İtirazın İptali Davası Sürerken Tasarrufun İptali Davası da Açılmış İse İtirazın İptali Davasının Bekletici Mesele Yapılması Gerekir
Yargıtay 17. Hukuk Dairesi
Esas No : 2018/674
Karar No : 2019/12482
Karar Tarihi : 2019-12-25





Taraflar arasındaki tasarrufun iptali davasının yapılan yargılaması sonunda; kararda yazılı nedenlerden dolayı davanın reddine dair verilen hükmün süresi içinde davacı vekili tarafından temyiz edilmesi üzerine dosya incelendi, gereği düşünüldü:

-K A R A R-

Davacı vekili, müvekkili tarafından davalı ... aleyhine Bodrum 1.İcra Müdürlüğü'nün 2013/4833 sayılı dosyası ile icra takibine girişildiğini, itiraz üzerine takibin durduğunu, itirazın haksız ve kötü niyetli olduğundan bahisle Bodrum 4. Asliye Hukuk Mahkemesi'nde 2014/72 esas ile itirazın iptali davası açıldığını, davanın halen derdest olduğunu, müvekkili ile davalı ...'ın ... Özel Sağlık Amb.
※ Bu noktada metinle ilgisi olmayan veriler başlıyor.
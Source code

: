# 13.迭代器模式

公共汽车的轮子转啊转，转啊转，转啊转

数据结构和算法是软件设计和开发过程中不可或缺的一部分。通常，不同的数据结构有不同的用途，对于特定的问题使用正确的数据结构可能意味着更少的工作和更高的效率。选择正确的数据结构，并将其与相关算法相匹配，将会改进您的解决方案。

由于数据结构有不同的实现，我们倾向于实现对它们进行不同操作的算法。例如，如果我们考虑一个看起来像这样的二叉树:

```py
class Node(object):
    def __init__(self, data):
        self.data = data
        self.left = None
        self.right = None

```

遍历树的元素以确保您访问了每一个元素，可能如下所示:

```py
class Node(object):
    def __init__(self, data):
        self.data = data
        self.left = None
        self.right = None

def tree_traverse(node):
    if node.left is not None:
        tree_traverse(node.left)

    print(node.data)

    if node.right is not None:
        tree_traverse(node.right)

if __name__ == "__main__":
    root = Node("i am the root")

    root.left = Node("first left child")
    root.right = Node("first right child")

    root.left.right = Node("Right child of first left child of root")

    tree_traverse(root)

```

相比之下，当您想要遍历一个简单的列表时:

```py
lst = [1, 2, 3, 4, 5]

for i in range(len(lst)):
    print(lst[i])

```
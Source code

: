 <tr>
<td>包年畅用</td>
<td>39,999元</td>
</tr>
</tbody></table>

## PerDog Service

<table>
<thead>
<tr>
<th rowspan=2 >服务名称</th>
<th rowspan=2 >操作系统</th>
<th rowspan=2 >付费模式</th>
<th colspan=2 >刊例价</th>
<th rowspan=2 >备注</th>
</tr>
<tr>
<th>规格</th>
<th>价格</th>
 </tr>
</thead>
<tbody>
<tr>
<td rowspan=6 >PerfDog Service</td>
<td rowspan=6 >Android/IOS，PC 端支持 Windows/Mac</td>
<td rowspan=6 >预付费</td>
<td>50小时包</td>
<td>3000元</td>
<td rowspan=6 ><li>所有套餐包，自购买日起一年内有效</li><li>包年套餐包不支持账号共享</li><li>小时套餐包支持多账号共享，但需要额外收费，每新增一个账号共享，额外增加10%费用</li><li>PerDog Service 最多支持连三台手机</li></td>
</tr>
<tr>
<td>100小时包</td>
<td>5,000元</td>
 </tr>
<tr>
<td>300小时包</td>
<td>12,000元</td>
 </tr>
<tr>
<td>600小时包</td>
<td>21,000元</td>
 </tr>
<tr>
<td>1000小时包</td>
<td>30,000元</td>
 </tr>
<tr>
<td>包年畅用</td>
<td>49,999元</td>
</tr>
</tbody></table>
Hizm. Tur. ve Tic. İth. İhr. Ltd. Şti'nin %50 hissesi ile ortağı olduğunu, 13/06/2013 tarih ve 2013/1 sayılı ortaklar kurulu kararı ve Bodrum 4. Noterliği'nin 13/06/2013 tarih ve 07052 yevmiye nolu hisse devri sözleşmesi ile müvekkilinin şirket payını davalıya devrettiğini, sözleşmede hisse devir bedeli olarak belirledikleri meblağın 2.000.000,00-TL olduğunu, 25 gün içinde bu bedelin ödeneceğinin kararlaştırıldığını, davalı ...'ın bu hisse devir bedelinin 1.000.000,00-TL'sini ödeyememesi üzerine icra takibine giriştiğini, takibe girişilmesinden sonra davalı ...'ın anne bir kız kardeşi olan diğer davalı ...'ın 2.000.000,00-TL bedelli senet ile muvazalı borçlandığını, müvekkilinin giriştiği icra takibi sonrası müvekkilinin alacağının tahsilini imkansız kılmak ve önlemek amacıyla gerçekte olmayan bir borç yaratıldığını bu sebeple davalılar arasında düzenlenen muvazaalı borçlanmayı sağlayan bononun, buna dayalı Bodrum 2. İcra Müdürlüğü'nün 2013/5751 sayılı icra takibinin, bu dosyadaki icra işlemlerinin muvazaalı olduğunun ve hükümsüzlüğünün, hiç yapılmamış olduğunun tespitine karar verilmesini talep etmiştir.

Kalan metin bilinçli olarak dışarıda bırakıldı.